With a new interactive approach, Exhibitionism has taken three years of scrupulous planning. It was an exploration of the huge Rolling Stones artistic opus. With backgrounds made of unseen videos and rare video clips, on display there were unusual guitars and instruments, key outfits, unique stage designs, dressing room and backstage paraphernalia, personal memoirs and letters, original bills and album cover artwork, and it was possible to listen to rare audio tracks together with exclusive film demonstrations.

Ronnie Wood said: “The scene was great down the King’s Road in the 1960’s. That was where you went to hang out to watch the fashions go by. So it is appropriate that our Exhibitionism will be housed at the wonderful Saatchi Gallery.”

The exhibition started with an introductory ‘Experience’, evoking the high points of the band’s career through a new film, with an energetic soundtrack. It then continued with the beginnings of the Rolling Stones and presented an amazing journey of the rock icon group.

Charlie Watts added: ‘’It’s hard to believe that it's more than fifty years since we began and it is wonderful to look back to the start of our careers and bring everything up to date at this exhibition.’’

The Rolling Stones were often named the ‘The Greatest Rock ‘n’ Roll Band’. However, nowadays the group looks more similar to a multinational business. As in the contemporary exhibition style, Exhibitionism last stop was at the gift shop, high prices for a small object. The Rolling Stones are an expensive experience, and the exhibition tickets were not cheap.

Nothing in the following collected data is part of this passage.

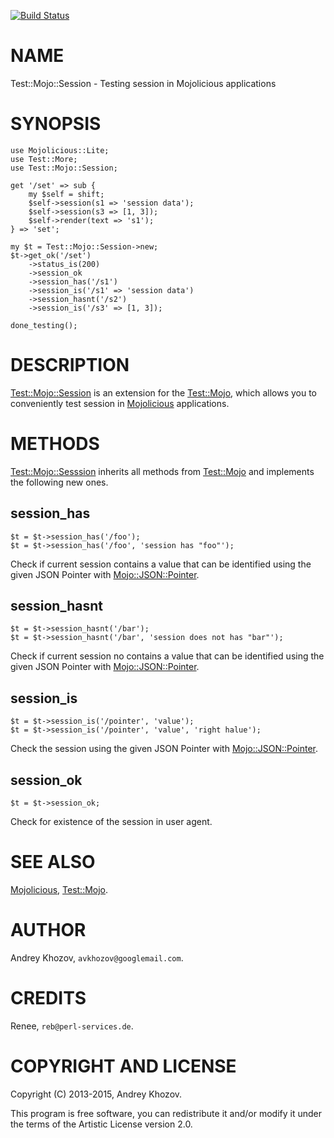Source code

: [![Build Status](https://travis-ci.org/avkhozov/test-mojo-session.svg?branch=master)](https://travis-ci.org/avkhozov/test-mojo-session)
# NAME

Test::Mojo::Session - Testing session in Mojolicious applications

# SYNOPSIS

    use Mojolicious::Lite;
    use Test::More;
    use Test::Mojo::Session;

    get '/set' => sub {
        my $self = shift;
        $self->session(s1 => 'session data');
        $self->session(s3 => [1, 3]);
        $self->render(text => 's1');
    } => 'set';

    my $t = Test::Mojo::Session->new;
    $t->get_ok('/set')
        ->status_is(200)
        ->session_ok
        ->session_has('/s1')
        ->session_is('/s1' => 'session data')
        ->session_hasnt('/s2')
        ->session_is('/s3' => [1, 3]);

    done_testing();

# DESCRIPTION

[Test::Mojo::Session](https://metacpan.org/pod/Test::Mojo::Session) is an extension for the [Test::Mojo](https://metacpan.org/pod/Test::Mojo), which allows you
to conveniently test session in [Mojolicious](https://metacpan.org/pod/Mojolicious) applications.

# METHODS

[Test::Mojo::Sesssion](https://metacpan.org/pod/Test::Mojo::Sesssion) inherits all methods from [Test::Mojo](https://metacpan.org/pod/Test::Mojo) and implements the
following new ones.

## session\_has

    $t = $t->session_has('/foo');
    $t = $t->session_has('/foo', 'session has "foo"');

Check if current session contains a value that can be identified using the given
JSON Pointer with [Mojo::JSON::Pointer](https://metacpan.org/pod/Mojo::JSON::Pointer).

## session\_hasnt

    $t = $t->session_hasnt('/bar');
    $t = $t->session_hasnt('/bar', 'session does not has "bar"');

Check if current session no contains a value that can be identified using the given
JSON Pointer with [Mojo::JSON::Pointer](https://metacpan.org/pod/Mojo::JSON::Pointer).

## session\_is

    $t = $t->session_is('/pointer', 'value');
    $t = $t->session_is('/pointer', 'value', 'right halue');

Check the session using the given JSON Pointer with [Mojo::JSON::Pointer](https://metacpan.org/pod/Mojo::JSON::Pointer).

## session\_ok

    $t = $t->session_ok;

Check for existence of the session in user agent.

# SEE ALSO

[Mojolicious](https://metacpan.org/pod/Mojolicious), [Test::Mojo](https://metacpan.org/pod/Test::Mojo).

# AUTHOR

Andrey Khozov, `avkhozov@googlemail.com`.

# CREDITS

Renee, `reb@perl-services.de`.

# COPYRIGHT AND LICENSE

Copyright (C) 2013-2015, Andrey Khozov.

This program is free software, you can redistribute it and/or modify it under
the terms of the Artistic License version 2.0.
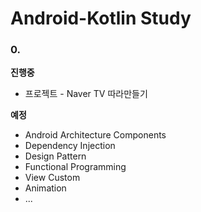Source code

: # Android-Kotlin Study
### 0. 

**진행중**

- 프로젝트 - Naver TV 따라만들기

**예정**

- Android Architecture Components
- Dependency Injection
- Design Pattern
- Functional Programming
- View Custom
- Animation
- ...

<br>
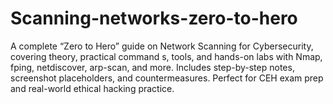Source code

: # Scanning-networks-zero-to-hero
A complete “Zero to Hero” guide on Network Scanning for Cybersecurity, covering theory, practical command         s, tools, and hands-on labs with Nmap, fping, netdiscover, arp-scan, and more. Includes step-by-step notes, screenshot placeholders, and countermeasures. Perfect for CEH exam prep and real-world ethical hacking practice.    
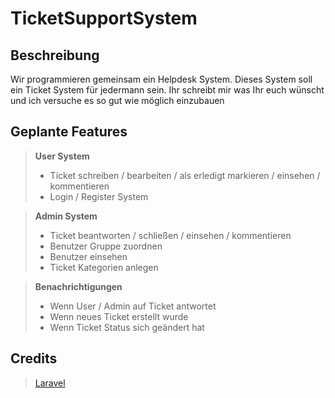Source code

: # TicketSupportSystem

## Beschreibung
Wir programmieren gemeinsam ein Helpdesk System. Dieses System soll ein Ticket System für jedermann sein. 
Ihr schreibt mir was Ihr euch wünscht und ich versuche es so gut wie möglich einzubauen 


## Geplante Features
> **User System**
> - Ticket schreiben / bearbeiten / als erledigt markieren / einsehen / kommentieren
> - Login / Register System

> **Admin System**
> - Ticket beantworten / schließen / einsehen / kommentieren
> - Benutzer Gruppe zuordnen
> - Benutzer einsehen
> - Ticket Kategorien anlegen

> **Benachrichtigungen**
> - Wenn User / Admin auf Ticket antwortet
> - Wenn neues Ticket erstellt wurde
> - Wenn Ticket Status sich geändert hat


## Credits
> [Laravel](http://www.laravel.com)
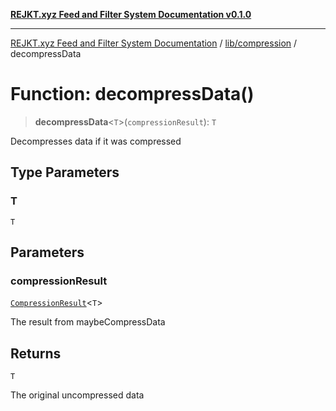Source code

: [**REJKT.xyz Feed and Filter System Documentation v0.1.0**](../../../README.md)

***

[REJKT.xyz Feed and Filter System Documentation](../../../modules.md) / [lib/compression](../README.md) / decompressData

# Function: decompressData()

> **decompressData**\<`T`\>(`compressionResult`): `T`

Decompresses data if it was compressed

## Type Parameters

### T

`T`

## Parameters

### compressionResult

[`CompressionResult`](../interfaces/CompressionResult.md)\<`T`\>

The result from maybeCompressData

## Returns

`T`

The original uncompressed data
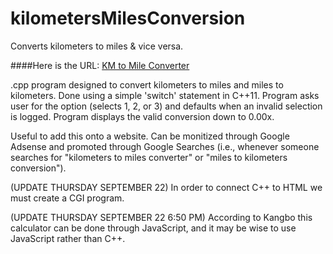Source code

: # kilometersMilesConversion
Converts kilometers to miles &amp; vice versa.

####Here is the URL: [KM to Mile Converter](https://popesites.github.io/kilometersMilesConversion/)

.cpp program designed to convert kilometers to miles and miles to kilometers. Done using a simple 'switch' statement in C++11. Program asks user for the option (selects 1, 2, or 3) and defaults when an invalid selection is logged. Program displays the valid conversion down to 0.00x. 

Useful to add this onto a website. Can be monitized through Google Adsense and promoted through Google Searches (i.e., whenever someone searches for "kilometers to miles converter" or "miles to kilometers conversion").


(UPDATE THURSDAY SEPTEMBER 22) In order to connect C++ to HTML we must create a CGI program.


(UPDATE THURSDAY SEPTEMBER 22 6:50 PM) According to Kangbo this calculator can be done through JavaScript, and it may be wise to use JavaScript rather than C++. 

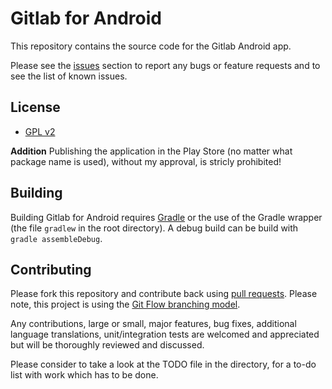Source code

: Gitlab for Android
==============

This repository contains the source code for the Gitlab Android app.

Please see the [issues](https://github.com/leandros/gitlab-android/issues) section to
report any bugs or feature requests and to see the list of known issues.

## License

* [GPL v2](http://www.gnu.org/licenses/gpl-2.0.html)

**Addition**
Publishing the application in the Play Store (no matter what package name is used), without my approval, is stricly prohibited!


## Building

Building Gitlab for Android requires [Gradle](http://www.gradle.org/) or the use of the Gradle wrapper (the file `gradlew` in the root directory).
A debug build can be build with `gradle assembleDebug`.


## Contributing

Please fork this repository and contribute back using
[pull requests](https://github.com/leandros/gitlab-android/pulls). Please note, this project is using the [Git Flow branching model](http://nvie.com/posts/a-successful-git-branching-model/).

Any contributions, large or small, major features, bug fixes, additional
language translations, unit/integration tests are welcomed and appreciated
but will be thoroughly reviewed and discussed.

Please consider to take a look at the TODO file in the directory, for a to-do list with work which has to be done.
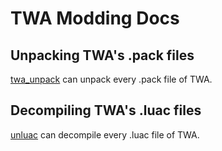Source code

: # TWA Modding Docs

## Unpacking TWA's .pack files

[twa_unpack](https://github.com/TotalWarArena-Modding/twa_unpack) can unpack every .pack file of TWA.

## Decompiling TWA's .luac files

[unluac](https://sourceforge.net/projects/unluac/) can decompile every .luac file of TWA.
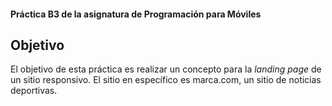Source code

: #### Práctica B3 de la asignatura de Programación para Móviles

## Objetivo

El objetivo de esta práctica es realizar un concepto para la <i>landing page</i> de un sitio responsivo.
El sitio en específico es marca.com, un sitio de noticias deportivas.
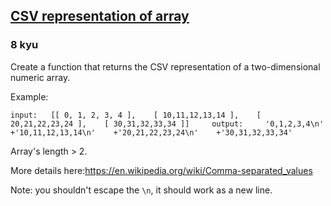 <h2><a href=https://www.codewars.com/kata/5a34af40e1ce0eb1f5000036/train/javascript target="_blank">CSV representation of array</a></h2><h3>8 kyu</h3><p>Create a function that returns the CSV representation of a two-dimensional numeric array.</p><p>Example: </p><pre><code>input:   [[ 0, 1, 2, 3, 4 ],    [ 10,11,12,13,14 ],    [ 20,21,22,23,24 ],    [ 30,31,32,33,34 ]]     output:     '0,1,2,3,4\n'    +'10,11,12,13,14\n'    +'20,21,22,23,24\n'    +'30,31,32,33,34'</code></pre><p>Array's length &gt; 2.</p><p>More details here:<a href="https://en.wikipedia.org/wiki/Comma-separated_values" data-turbolinks="false" target="_blank">https://en.wikipedia.org/wiki/Comma-separated_values</a></p><p>Note: you shouldn't escape the <code>\n</code>, it should work as a new line.</p>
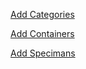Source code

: [Add Categories](https://github.com/hmislk/hmis/wiki/Add-Category)

[Add Containers](https://github.com/hmislk/hmis/wiki/Add-Containers)

[Add Specimans](https://github.com/hmislk/hmis/wiki/Add-Specimans)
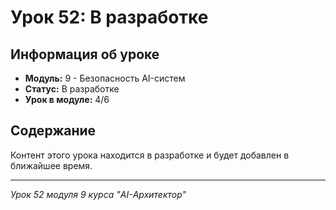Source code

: # Урок 52: В разработке

## Информация об уроке
- **Модуль:** 9 - Безопасность AI-систем
- **Статус:** В разработке
- **Урок в модуле:** 4/6

## Содержание
Контент этого урока находится в разработке и будет добавлен в ближайшее время.

---
*Урок 52 модуля 9 курса "AI-Архитектор"*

There is a new forthcoming album ‘Blue & Lonesome’ (2016) in few weeks, and there is an ongoing tour with sold outs stadiums.

This reminded that today The Rolling Stones turned into a big business more than a rock band. They broke the barriers in the past but today it is more about corporate. For example, it is difficult to explain to a youngster that the Jagger’s ass- shacking move was once a slap in the face of the conformist English society: he would probably find it meaningless and think it is an age- associated matter.

The Saatchi Gallery exhibition was probably not really keen to The Rolling Stones members’ real life, although it deeply analysed their private and human side. Much criticised was the installation of the famous one bedroom flat they shared in 102 Edith Grove, in Chelsea, London, as it probably exaggerated some aspects and hidden others. For example, weekly mummy was coming to wash piles of bohemian clothes. Or for instance, it put aside the abuse of substances and alcohol.

An ungenerous comparison was made with David Bowie Is exhibition, at the V&A Museum which is now successfully touring the world. Bowie has been such a versatile artist, a master of self-reinvention. The Rolling Stones have spent fifty four years of career in doing more or less the same music, with similar lifestyle.

The quantity and choice of objects was interesting, including pages of diaries of Richards or the Wyman bass amps, or the guitars of Wood. Remarkable it was the recreation of a backstage area. A collection of customs worn by the band in the 1970s confirmed Exhibitionism explored The Rolling Stones love for mixing different form of arts. They paved the way to new concepts of the live show - with scale models of the stages and a video.

Exhibitionism was promoted and presented by Australian company iEC (International Entertainment Consulting) with the full participation of Mick Jagger, Keith Richards, Charlie Watts and Ronnie Wood. The international tour is presented by DHL.

Following the London exhibition, Exhibitionism will visit eleven other global cities around the world over a four year period. Next opening is New York City in few days.

From 6th April until 4th September 2016, the Rolling Stones exhibition "Exhibitionism" was at the Saatchi Gallery, London.